33) The system according to claim 3 -wherein he ecombinations at dynamic codifier interface occurs each time a character of personal user password is entered.

34) An electronic apparatus comprising (i) means for communication with the server and (ii) at least a display device which presents a dynamic codifier interface according to any of the claims 10 to 31.

35) The electronic apparatus according to claim 34 wherein the communication with the server is done by at least one of the means of radio-frequency, ultrasound, luminous frequency, digital, electronic, telephonic, modem or cable systems.

36) The electronic apparatus according to claim 34 comprising an entrance for reading/writing information to identify the user.

37) The electronic apparatus according to claim 36 wherein the information to identify the user is entered by conventional keyboard, touch screen, optic reader, magnetic reader or biometric reader.

38) Dedicated fixed apparatus comprising (i) means for communication with the server and (ii) a dynamic positional keyboard according to any of the claims 23 to 27.

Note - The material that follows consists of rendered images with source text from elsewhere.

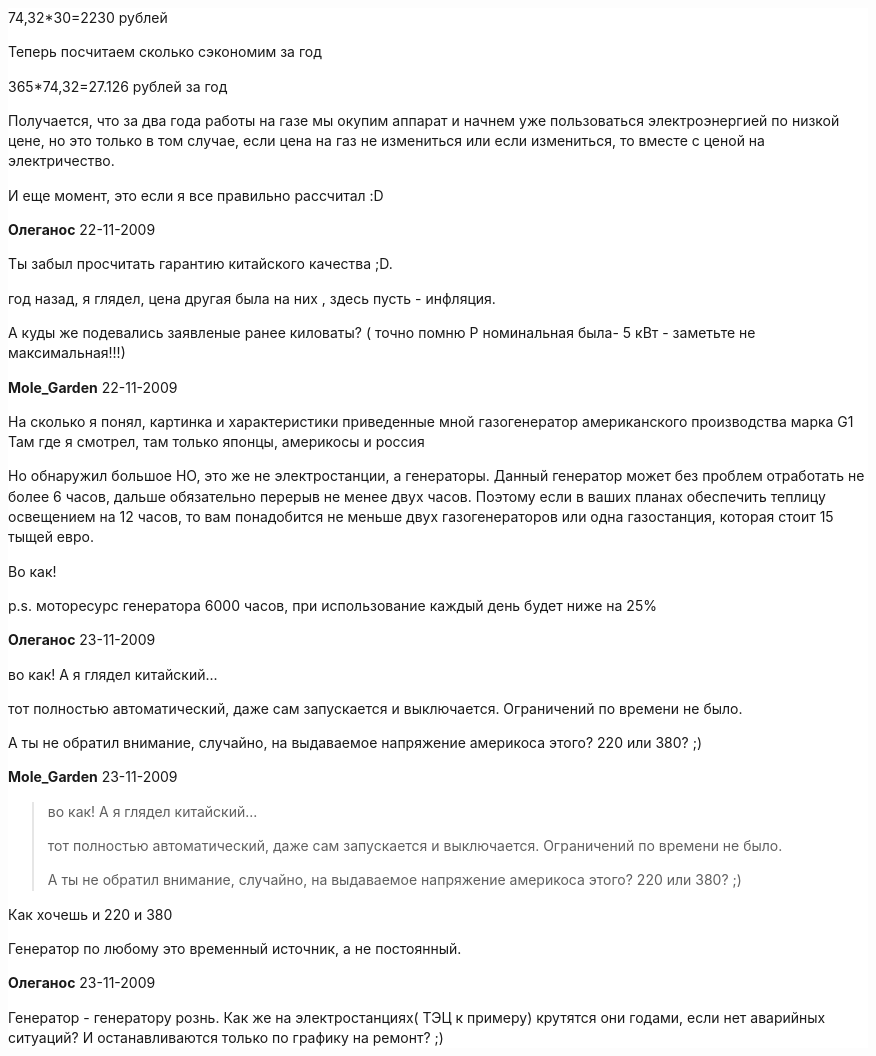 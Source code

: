 74,32*30=2230 рублей 

Теперь посчитаем сколько сэкономим за год

365*74,32=27.126 рублей за год

Получается, что за два года работы на газе мы окупим аппарат и начнем уже пользоваться электроэнергией по низкой цене, но это только в том случае, если цена на газ не измениться или если измениться, то вместе с ценой на электричество.

И еще момент, это если я все правильно рассчитал :D


**Олеганос** 22-11-2009

Ты забыл просчитать гарантию китайского качества ;D.

год назад, я глядел, цена другая была на них , здесь пусть - инфляция.

А куды же подевались заявленые ранее киловаты? ( точно помню Р номинальная была- 5 кВт - заметьте не максимальная!!!)


**Mole_Garden** 22-11-2009

На сколько я понял, картинка и характеристики приведенные мной газогенератор американского производства марка G1 Там где я смотрел, там только японцы, америкосы и россия 

Но обнаружил большое НО, это же не электростанции, а генераторы. Данный генератор может без проблем отработать не более 6 часов, дальше обязательно перерыв не менее двух часов. Поэтому если в ваших планах обеспечить теплицу освещением на 12 часов, то вам понадобится не меньше двух газогенераторов или одна газостанция, которая стоит 15 тыщей евро. 

Во как!

p.s. моторесурс генератора 6000 часов, при использование каждый день будет ниже на 25%


**Олеганос** 23-11-2009

во как! А я глядел китайский... 

тот полностью автоматический, даже сам запускается и выключается. Ограничений по времени не было.

А ты не обратил внимание, случайно, на выдаваемое напряжение америкоса этого? 220 или 380? ;)


**Mole_Garden** 23-11-2009

> во как! А я глядел китайский... 
> 
> тот полностью автоматический, даже сам запускается и выключается. Ограничений по времени не было.
> 
> А ты не обратил внимание, случайно, на выдаваемое напряжение америкоса этого? 220 или 380? ;)

Как хочешь и 220 и 380

Генератор по любому это временный источник, а не постоянный. 


**Олеганос** 23-11-2009

Генератор - генератору рознь. Как же на электростанциях( ТЭЦ к примеру) крутятся они годами, если нет аварийных ситуаций? И останавливаются только по графику на ремонт? ;)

39) Software for use in a system for securely accessing a server, wherein an authorized user has provided at least one previously, recorded personal password to provide access to the server, the system including a data processing center, an input terminal in communication with the data processing center, and a dynamic codifier interface presented by the input terminal, said dynamic codifier interface having at least a dynamic and referential compound keyboard and, additionally a Dynamic Positional Keyboard capable of generating the submitted expected code and an entrance for reading/writing information to identify the user, the software comprising: (a) data processing center software component that can reside on the data processing center and is capable of responding to a request initiated by the user submission to access, generating to the input terminal at least a dynamic codifier interface and is capable of comparing the submitted expected code to the exact expect code produced by simulating user codification based on recorded personal password and is capable to determine whether or not the submitted expected code matches the recorded personal password; (b) an input terminal software component that can reside on the input terminal and is capable of-securely transmitting the at least one submitted expected code from the entrance for reading/writing information to identify the user to the data processing center and is capable of receiving the determination by the data processing center as to whether or not the submitted expected code matches the recorded personal password.

40) The software of claim 39 which has instructions provided or associated therewith for how to use the software with the system, how to install the software on the system, or how to use with and install the software on the system.

41) An electronic apparatus according to the claims 34 to 38 comprising the software according to the claims 39 and 40.